The Proton X50 is a very capable and surefooted SUV around the city or on a twisty backroad, it steers with authority and offers decent body control at speed on the highway as well as in the bends. With 175hp and 255Nm at your disposal, it has an impressive turn of speed as well – let us just say you will not have much trouble trying to overtake a slower car on the highway.
On the downside, the brakes in the X50 tend to lack linearity, therefore one can get caught out either pressing too little or too much brake, but you get used to this with time.

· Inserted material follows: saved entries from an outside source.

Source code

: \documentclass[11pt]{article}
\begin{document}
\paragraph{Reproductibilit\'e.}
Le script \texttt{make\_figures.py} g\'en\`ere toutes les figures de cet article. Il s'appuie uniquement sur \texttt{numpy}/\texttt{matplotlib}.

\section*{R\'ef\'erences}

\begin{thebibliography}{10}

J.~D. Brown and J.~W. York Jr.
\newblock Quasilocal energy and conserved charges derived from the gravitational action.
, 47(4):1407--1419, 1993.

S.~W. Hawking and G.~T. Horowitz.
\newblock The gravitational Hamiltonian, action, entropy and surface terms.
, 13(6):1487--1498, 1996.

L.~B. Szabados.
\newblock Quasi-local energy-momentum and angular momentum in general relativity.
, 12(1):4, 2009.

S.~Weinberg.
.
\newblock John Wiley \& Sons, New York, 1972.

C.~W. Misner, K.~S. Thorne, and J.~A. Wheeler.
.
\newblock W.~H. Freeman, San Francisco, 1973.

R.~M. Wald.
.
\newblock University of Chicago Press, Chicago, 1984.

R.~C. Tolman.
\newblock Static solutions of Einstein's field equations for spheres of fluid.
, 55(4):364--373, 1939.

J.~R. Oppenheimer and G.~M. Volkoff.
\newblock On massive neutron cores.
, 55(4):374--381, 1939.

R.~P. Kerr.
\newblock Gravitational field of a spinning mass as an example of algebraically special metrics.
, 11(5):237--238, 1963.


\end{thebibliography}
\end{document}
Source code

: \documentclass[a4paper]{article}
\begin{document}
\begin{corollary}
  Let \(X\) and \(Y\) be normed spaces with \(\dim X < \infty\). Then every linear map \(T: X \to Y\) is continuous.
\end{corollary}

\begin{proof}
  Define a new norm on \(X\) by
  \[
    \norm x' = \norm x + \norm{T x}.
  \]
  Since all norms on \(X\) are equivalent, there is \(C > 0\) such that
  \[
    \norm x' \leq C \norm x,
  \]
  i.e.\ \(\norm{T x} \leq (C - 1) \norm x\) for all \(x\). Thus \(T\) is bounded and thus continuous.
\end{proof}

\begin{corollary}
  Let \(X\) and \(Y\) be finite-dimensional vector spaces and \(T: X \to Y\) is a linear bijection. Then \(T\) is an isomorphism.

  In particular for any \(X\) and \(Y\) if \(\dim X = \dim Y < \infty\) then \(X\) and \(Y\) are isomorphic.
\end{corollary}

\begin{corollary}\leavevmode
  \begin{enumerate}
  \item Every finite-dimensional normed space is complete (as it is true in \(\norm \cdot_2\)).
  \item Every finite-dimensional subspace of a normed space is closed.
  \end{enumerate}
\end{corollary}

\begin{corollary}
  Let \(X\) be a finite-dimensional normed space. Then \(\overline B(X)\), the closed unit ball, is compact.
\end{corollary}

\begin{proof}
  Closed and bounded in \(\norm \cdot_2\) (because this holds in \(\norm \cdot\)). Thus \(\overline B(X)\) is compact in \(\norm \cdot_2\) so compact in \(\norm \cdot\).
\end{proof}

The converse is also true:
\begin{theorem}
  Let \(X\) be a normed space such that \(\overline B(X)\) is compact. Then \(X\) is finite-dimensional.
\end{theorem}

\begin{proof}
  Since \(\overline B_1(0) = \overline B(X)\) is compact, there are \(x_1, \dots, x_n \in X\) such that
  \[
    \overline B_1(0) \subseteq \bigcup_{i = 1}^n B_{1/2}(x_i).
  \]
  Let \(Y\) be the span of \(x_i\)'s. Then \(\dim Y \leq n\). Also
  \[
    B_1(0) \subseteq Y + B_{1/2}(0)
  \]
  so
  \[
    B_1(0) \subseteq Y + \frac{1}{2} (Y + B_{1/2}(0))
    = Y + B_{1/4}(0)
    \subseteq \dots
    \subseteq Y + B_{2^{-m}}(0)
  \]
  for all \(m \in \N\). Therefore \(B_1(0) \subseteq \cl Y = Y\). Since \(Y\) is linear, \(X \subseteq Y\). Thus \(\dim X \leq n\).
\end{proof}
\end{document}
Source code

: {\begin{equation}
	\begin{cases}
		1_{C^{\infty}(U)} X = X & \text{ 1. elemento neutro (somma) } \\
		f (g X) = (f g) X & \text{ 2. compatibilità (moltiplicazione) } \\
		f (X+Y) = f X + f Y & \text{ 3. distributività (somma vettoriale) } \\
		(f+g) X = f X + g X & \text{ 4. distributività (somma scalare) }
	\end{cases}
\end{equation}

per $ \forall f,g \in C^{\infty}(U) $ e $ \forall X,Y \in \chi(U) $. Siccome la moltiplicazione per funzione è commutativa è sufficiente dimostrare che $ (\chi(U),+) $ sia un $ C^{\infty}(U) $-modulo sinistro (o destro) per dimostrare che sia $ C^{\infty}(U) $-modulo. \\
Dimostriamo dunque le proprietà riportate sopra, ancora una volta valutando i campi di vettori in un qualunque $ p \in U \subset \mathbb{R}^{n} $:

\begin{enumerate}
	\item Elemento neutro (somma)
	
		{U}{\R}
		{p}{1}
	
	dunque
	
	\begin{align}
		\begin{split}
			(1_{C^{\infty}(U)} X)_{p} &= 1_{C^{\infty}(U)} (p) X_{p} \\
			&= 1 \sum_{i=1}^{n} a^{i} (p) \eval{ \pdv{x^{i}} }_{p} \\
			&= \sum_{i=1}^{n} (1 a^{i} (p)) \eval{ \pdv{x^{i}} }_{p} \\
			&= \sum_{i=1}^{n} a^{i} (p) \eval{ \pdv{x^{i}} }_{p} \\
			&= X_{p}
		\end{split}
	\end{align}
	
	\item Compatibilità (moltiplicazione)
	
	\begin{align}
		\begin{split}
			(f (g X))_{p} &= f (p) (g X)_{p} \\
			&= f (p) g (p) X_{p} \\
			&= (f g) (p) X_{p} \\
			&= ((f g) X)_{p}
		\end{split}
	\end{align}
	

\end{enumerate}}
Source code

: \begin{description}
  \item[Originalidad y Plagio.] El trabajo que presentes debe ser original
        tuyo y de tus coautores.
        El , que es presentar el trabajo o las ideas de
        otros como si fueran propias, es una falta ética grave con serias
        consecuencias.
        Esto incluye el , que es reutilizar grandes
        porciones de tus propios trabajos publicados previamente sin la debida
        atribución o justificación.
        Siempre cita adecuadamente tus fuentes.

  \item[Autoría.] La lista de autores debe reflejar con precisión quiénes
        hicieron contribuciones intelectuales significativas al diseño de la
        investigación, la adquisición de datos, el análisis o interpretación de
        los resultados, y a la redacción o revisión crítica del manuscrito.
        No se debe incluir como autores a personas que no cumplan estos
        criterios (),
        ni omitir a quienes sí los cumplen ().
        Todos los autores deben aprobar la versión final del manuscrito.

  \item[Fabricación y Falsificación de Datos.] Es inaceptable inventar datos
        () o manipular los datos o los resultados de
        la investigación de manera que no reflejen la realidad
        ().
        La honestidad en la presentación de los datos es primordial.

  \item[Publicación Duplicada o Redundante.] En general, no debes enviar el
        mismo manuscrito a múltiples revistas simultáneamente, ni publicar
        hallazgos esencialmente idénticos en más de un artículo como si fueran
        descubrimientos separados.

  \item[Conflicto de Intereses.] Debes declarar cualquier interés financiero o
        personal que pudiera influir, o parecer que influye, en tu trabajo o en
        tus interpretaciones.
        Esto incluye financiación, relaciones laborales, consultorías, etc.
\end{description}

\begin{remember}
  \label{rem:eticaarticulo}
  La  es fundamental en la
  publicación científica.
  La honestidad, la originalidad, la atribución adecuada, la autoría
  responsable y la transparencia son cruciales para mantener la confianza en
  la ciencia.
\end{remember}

As for the Honda CR-V, it has a pristine reputation for being superbly comfortable and poised when on the roads. Its brakes are superb and the size belies its dynamic ability because it’s also very surefooted when chucked into a corner. It’s also the car you’d prefer on longer journeys given its sublime cabin refinement and ergonomics.
The engine as well, though down on power on paper – is a proven unit that has seen service in a variety of Honda vehicles, it’s also very eager to rev and offers a nice linear power delivery that bodes well with its CVT-type transmission.
It’s very hard to fault the CR-V for how it performs and drives but in our previous tests, we surmised that the overall ride quality and performance is highly dependent on having a good set of tyres under you. As we’ve experienced before, worn tyres tend to substantially increase cabin noise and compromise the overall performance of the car, hence this is something to look for when buying a used CR-V.
It’s pretty hard to beat the overall execution and equipment levels of the X50, for one it offers technology and active safety features of cars costing twice or more than it and this is great for prospective owners. Highlight features include active cruise control, the advanced 10.25-inch (GKUI19) touchscreen infotainment system and even parallel auto parking. However, the X50 will best fit young executives or small families as anyone who has had to carry a full array of baby items (baby seat, stroller etc.) will know… a decent-sized car can become very small, very quick if you have to carry the entire family.
This is where a used CR-V might actually be a safer bet if you have two or more young children or a baby on the way, the CR-V is a far more accommodating package than an X50 and this can make or break your decision when looking for an SUV. In terms of convenience features, the CR-V offers a 7.0-inch infotainment touchscreen, passive cruise control and dual-zone climate control.
While prospective buyers are getting superb value when buying either of these two SUVs, this report is intended to better inform our readers on what their RM100k buys them if they compared new offerings to what is available on the used car market.
Also note, that while both are competent SUVs, the X50 and CR-V can serve very different purposes depending on buyer requirements therefore it’s also good to consider what you need from an SUV before committing to a purchase.